Police Chief AJ Starke, who recently became full-time chief on June 17, said the uptick in violent crime was "frustrating," "concerning," and admitted it added a lot to his plate during the first two weeks on the job.
“This is not Hopewell. We're better than this. We can do better, we will do better," Stake said.
Starke said suspect and motive information was limited in recent shooting investigations, however, he does not believe the incidents are connected.
"It seems that these incidents are isolated. These are not random. These are attacks on people. We don't know what they're involved in, but it's unacceptable," Starke said.
CBS 6 asked Starke if he knew what was causing the violence and if there was any indication of gang-related or drug-related motives.
“Right now, we just don’t know what’s causing it," he responded. "We see young people that are involved.
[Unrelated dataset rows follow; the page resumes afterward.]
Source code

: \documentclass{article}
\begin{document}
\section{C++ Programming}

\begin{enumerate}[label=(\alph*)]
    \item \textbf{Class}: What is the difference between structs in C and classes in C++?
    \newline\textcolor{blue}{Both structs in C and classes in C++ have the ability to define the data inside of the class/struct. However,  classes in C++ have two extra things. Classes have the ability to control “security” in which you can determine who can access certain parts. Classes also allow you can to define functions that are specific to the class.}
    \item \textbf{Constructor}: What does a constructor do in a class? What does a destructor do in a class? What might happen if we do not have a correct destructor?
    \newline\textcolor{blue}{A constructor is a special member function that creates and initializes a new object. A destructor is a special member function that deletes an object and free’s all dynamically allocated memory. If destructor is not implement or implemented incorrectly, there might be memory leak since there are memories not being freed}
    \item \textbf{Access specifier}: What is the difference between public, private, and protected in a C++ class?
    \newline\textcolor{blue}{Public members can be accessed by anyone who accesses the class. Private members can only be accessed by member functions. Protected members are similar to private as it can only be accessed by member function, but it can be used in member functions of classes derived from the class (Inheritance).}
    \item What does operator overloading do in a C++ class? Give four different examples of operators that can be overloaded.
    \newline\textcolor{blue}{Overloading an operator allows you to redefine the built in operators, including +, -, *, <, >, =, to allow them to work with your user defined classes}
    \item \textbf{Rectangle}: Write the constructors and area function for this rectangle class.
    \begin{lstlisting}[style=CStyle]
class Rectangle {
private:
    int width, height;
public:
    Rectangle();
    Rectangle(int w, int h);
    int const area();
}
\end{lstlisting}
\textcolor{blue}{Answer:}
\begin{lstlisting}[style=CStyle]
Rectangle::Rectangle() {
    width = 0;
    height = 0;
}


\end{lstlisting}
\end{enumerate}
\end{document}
We hear talk of gangs, we hear different ideologies that there are gangs involved, but we just don't know at this point."
Starke said people out there know something about the shootings and asked for them to come forward, emphasizing the police department relies on the community for help.
"Let's bring these people to justice. Let's put them in jail where they belong," he said.
Violence isn't the only crisis facing Hopewell, but also political turmoil with the resignation of the city manager, March Altman.
Altman, the leader appointed by the council to carry out executive duties for the city, announced Monday night he would be leaving office in August.
One council member, Debbie Randolph, described his resignation as unsurprising but unfortunate.
“I think that there’s a little bit of chaos going on," Randolph said. "What he's been through with some on council took him to a place where he felt he was no longer comfortable and in a safe work environment."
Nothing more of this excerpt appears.